For Those Who Believe Islamic Terrorism Is In Response To Our Support of Israel.

by Flyovercountry ( 116 Comments › )
Filed under Islam, Islamic Terrorism, Islamists, Terrorism at January 24th, 2011 - 2:00 pm

Crossposted at Musings of a Mad Conservative. 

It appears that the Religion of Peace has struck again.  This morning, I awoke to a report of a mass homicidal attack via Islamic suicide occurred at a Russian airport.  The toll in terms of human life was heavy.  What stands out though, is that Russia can hardly be called a supporter of Israel.  In fairness, Russia can’t even be called friendly towards Israel.  The favorite meme of the left for years has been that we are creating a recruitment bonanza for Islamic terror groups because of our support for the Zionist State.  I will concede that it is not the entire left which has been spouting this.  My fellow members of the Jewish faith have been voting mostly with the liberals for many years.  Historically, it has been about 80/20, however that has become more even in recent election cycles.  I am referring to the ISM, ANSWER Coalition, Code Pink, hard core crowd.  Unmistakably though, a majority of those on the left have a very anti-Israel, anti-Semitic bent to them.  So, where does that leave us today?  What this attack, along with dozens of others which occur on a constant basis, is that support for Israel has nothing to do with Islamic Terrorism.  What does spur on Islamic Terrorism is people not bowing down to Islamic demands and perceived insults against their vision of a worldwide caliphate. 

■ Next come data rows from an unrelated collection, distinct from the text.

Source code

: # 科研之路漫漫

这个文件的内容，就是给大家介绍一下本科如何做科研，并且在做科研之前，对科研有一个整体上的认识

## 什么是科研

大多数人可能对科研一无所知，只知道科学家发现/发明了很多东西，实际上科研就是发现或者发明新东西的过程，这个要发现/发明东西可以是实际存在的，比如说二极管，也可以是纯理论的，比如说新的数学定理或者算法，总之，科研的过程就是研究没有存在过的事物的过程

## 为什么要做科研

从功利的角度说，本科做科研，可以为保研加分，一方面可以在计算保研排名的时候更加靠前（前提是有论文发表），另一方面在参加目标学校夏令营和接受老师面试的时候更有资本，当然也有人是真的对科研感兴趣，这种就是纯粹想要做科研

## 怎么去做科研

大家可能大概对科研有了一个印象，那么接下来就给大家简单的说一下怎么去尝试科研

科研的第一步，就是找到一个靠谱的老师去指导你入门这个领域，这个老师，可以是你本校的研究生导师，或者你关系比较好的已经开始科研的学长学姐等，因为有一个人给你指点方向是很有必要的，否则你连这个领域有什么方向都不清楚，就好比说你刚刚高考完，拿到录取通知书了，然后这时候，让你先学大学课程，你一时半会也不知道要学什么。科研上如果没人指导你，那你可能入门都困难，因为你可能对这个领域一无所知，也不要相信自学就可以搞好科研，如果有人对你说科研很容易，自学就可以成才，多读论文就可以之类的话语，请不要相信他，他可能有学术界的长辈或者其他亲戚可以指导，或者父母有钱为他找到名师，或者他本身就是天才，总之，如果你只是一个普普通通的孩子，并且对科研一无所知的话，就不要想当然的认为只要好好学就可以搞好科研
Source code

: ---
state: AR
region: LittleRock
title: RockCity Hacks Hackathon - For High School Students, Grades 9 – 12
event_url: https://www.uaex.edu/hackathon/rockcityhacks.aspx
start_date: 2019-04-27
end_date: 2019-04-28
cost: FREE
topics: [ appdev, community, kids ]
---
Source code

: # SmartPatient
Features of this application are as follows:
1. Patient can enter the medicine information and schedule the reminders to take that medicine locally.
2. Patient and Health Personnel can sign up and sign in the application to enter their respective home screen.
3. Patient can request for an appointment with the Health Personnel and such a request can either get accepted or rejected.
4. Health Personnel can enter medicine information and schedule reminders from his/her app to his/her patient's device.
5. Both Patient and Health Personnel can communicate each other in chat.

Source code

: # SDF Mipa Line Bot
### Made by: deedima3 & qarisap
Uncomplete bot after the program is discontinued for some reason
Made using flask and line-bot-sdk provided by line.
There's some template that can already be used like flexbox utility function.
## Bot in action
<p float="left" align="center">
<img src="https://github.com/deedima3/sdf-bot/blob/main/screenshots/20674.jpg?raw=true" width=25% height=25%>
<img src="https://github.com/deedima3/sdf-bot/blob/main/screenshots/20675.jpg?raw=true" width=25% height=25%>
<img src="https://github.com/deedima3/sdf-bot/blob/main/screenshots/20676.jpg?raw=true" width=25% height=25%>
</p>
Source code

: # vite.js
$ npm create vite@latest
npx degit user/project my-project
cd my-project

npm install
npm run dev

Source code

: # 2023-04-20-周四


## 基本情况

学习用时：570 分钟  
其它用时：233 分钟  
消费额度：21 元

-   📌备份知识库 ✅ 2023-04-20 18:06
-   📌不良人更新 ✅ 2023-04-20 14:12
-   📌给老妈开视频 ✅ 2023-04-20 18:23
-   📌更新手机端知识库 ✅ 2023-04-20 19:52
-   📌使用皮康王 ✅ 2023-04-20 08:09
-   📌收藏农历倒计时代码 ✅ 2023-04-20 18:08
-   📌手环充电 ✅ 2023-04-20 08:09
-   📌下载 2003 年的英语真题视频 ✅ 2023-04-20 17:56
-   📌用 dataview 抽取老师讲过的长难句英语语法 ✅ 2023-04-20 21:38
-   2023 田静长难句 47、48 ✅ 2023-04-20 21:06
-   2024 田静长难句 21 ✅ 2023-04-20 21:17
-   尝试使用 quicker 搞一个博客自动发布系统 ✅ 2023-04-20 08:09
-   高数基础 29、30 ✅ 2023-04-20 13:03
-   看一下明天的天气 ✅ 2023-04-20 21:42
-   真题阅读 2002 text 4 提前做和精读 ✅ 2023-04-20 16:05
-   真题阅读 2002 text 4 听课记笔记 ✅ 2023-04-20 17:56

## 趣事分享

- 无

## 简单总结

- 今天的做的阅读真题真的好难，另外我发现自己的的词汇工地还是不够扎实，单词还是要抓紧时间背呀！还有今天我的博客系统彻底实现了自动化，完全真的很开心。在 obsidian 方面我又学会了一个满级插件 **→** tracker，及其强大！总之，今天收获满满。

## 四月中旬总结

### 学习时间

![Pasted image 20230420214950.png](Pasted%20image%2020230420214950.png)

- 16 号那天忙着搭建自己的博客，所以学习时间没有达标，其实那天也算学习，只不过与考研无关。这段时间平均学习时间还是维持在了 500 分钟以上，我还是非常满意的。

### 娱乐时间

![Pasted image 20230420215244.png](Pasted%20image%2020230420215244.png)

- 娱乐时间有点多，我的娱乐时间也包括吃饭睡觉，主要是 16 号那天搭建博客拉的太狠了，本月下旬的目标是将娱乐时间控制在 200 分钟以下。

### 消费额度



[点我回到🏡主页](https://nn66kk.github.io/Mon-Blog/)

When we notice these things going on daily, we are told that we suffer from Islamiphobia.  A new disease which makes us irrationally afraid helping some peaceful man wearing a bomb for a sweater vest reach his life’s ambition of living with Mohamed and enjoying his 72 virgins.  (Quick question here: How do they know that the virgins are indeed human and/or female?)  That only if we sought psychiatric help, we would somehow be safe and indeed shielded from the effects of their chosen fashion statement.  (Isn’t Semtex lovely in the spring?)  Not a believer that the Religion of Peace is not about peace?  Well, then, click the link and take a look at what they’ve been up to.  Out of the 16000 plus instances of documented attacks since September of 2001, how many were perpetrated against the tiny nation of Israel?

 

We have been told by Islamist apologists for years that jihad means an inner struggle for a more spiritual existence.  We have been told by adherents to that religion that jihad means fighting a holy war intended to kill or subjugate all non believers until Islam reigns supreme in the entire world.  To be sure, there are some, “moderate Muslims,” who tell us that the former definition of jihad is the correct one.  To me though, that group reminds me of a movie we all saw:

I will concede that not all Muslims are terrorists, nor even fit into the category of apologists for Muslim terror. I do however believe that the, “small percentage,” factoid is just as ridiculous. The laughingly deceptive propaganda documentary published by Gallup puts that number at 50%, which is in itself scary considering that Gallup, as of 2002 is owned by Saudi Arabia. It is also important to note that the 50% number is broken into separate constituencies. It includes terrorists, those who support terror as an acceptable means to an end, those who feel that terror is justified, those who feel it is no different than western methods of diplomacy etc. Once again, this requires our good friend moral equivalency to rear its ugly head. That is one of the places I must part with the left.  My point though does not depend on what percentage of Muslims agree with the second definition of jihad, but merely on whether support for Israel is the actual cause for tension, or just a handy excuse.  If you believe it is the former, why the attacks in Russia, Philippines, Brazil, Indonesia, Malaysia, Sudan, Rhodesia, England, Ireland, Scottland, France, Spain, and probably dozens of other non-Israel supporting nations?